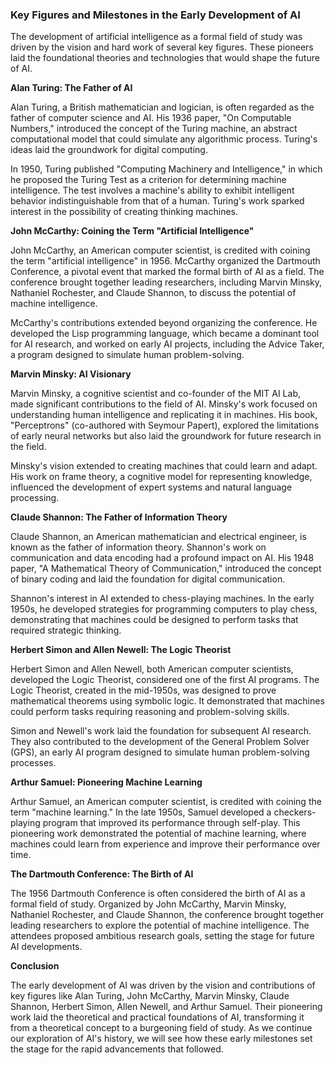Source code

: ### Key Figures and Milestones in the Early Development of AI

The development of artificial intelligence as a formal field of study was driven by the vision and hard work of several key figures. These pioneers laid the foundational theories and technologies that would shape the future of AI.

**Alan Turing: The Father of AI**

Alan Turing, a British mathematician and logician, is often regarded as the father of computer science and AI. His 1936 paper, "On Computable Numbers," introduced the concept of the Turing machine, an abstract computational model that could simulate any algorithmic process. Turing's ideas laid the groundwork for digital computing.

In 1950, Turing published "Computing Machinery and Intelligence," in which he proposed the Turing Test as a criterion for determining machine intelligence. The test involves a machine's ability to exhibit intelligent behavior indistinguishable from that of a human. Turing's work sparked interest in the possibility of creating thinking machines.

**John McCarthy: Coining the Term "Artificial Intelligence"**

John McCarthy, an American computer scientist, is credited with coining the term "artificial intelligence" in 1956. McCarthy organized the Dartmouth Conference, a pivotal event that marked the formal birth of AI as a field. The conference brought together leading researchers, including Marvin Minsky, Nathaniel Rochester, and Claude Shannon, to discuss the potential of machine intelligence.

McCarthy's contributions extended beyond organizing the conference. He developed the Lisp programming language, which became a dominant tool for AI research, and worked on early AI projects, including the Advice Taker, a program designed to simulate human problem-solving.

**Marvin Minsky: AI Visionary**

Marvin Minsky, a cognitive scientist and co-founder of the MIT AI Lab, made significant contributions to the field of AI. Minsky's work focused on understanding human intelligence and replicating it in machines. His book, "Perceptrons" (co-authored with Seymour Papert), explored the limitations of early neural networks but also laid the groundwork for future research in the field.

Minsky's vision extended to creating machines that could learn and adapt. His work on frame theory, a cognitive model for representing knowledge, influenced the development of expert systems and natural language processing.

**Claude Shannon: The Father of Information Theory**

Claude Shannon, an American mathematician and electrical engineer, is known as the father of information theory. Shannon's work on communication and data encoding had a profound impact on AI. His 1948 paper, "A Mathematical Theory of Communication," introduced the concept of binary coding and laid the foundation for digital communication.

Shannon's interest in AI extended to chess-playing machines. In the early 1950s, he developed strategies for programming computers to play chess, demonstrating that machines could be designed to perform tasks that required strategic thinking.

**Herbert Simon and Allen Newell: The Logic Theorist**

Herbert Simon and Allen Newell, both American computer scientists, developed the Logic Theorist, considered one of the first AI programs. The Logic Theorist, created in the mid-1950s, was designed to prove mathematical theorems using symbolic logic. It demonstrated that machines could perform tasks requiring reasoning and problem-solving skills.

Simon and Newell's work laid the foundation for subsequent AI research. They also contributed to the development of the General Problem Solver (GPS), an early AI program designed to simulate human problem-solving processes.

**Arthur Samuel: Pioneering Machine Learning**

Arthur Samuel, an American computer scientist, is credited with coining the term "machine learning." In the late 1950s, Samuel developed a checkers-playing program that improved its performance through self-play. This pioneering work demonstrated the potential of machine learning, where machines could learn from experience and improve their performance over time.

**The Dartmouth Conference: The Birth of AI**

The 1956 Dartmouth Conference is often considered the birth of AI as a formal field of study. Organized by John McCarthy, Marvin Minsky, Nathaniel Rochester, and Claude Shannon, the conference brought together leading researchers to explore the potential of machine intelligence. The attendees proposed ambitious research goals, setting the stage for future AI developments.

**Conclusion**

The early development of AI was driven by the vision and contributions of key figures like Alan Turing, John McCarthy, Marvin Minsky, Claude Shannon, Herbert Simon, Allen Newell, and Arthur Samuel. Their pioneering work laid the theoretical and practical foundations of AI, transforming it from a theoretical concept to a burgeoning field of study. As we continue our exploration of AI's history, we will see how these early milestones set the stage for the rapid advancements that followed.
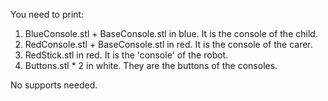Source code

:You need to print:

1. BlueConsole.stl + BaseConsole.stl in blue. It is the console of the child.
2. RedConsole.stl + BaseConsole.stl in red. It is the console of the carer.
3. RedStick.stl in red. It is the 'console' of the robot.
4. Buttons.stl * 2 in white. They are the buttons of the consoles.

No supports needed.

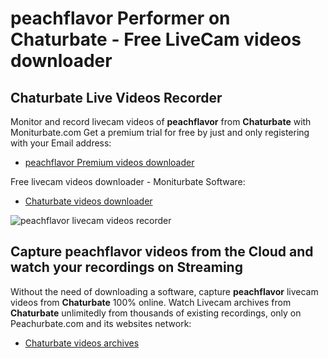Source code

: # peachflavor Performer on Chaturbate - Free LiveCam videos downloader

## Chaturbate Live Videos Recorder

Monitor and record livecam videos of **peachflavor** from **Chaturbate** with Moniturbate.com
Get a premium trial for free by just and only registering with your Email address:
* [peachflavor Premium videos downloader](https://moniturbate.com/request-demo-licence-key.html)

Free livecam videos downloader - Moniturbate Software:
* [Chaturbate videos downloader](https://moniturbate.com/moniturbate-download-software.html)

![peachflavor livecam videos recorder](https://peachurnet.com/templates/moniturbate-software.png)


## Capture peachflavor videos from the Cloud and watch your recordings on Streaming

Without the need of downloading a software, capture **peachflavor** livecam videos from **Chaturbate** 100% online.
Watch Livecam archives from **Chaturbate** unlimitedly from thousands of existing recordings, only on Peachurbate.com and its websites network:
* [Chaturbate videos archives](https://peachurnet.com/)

##########

■ **Exercise goal**
Only the lines from the one containing "Free livecam videos downloader - Moniturbate" through the last line of the material should be returned, each one exactly as written.

■ **Task solution**
Free livecam videos downloader - Moniturbate Software:
* [Chaturbate videos downloader](https://moniturbate.com/moniturbate-download-software.html)

![peachflavor livecam videos recorder](https://peachurnet.com/templates/moniturbate-software.png)


## Capture peachflavor videos from the Cloud and watch your recordings on Streaming

Without the need of downloading a software, capture **peachflavor** livecam videos from **Chaturbate** 100% online.
Watch Livecam archives from **Chaturbate** unlimitedly from thousands of existing recordings, only on Peachurbate.com and its websites network:
* [Chaturbate videos archives](https://peachurnet.com/)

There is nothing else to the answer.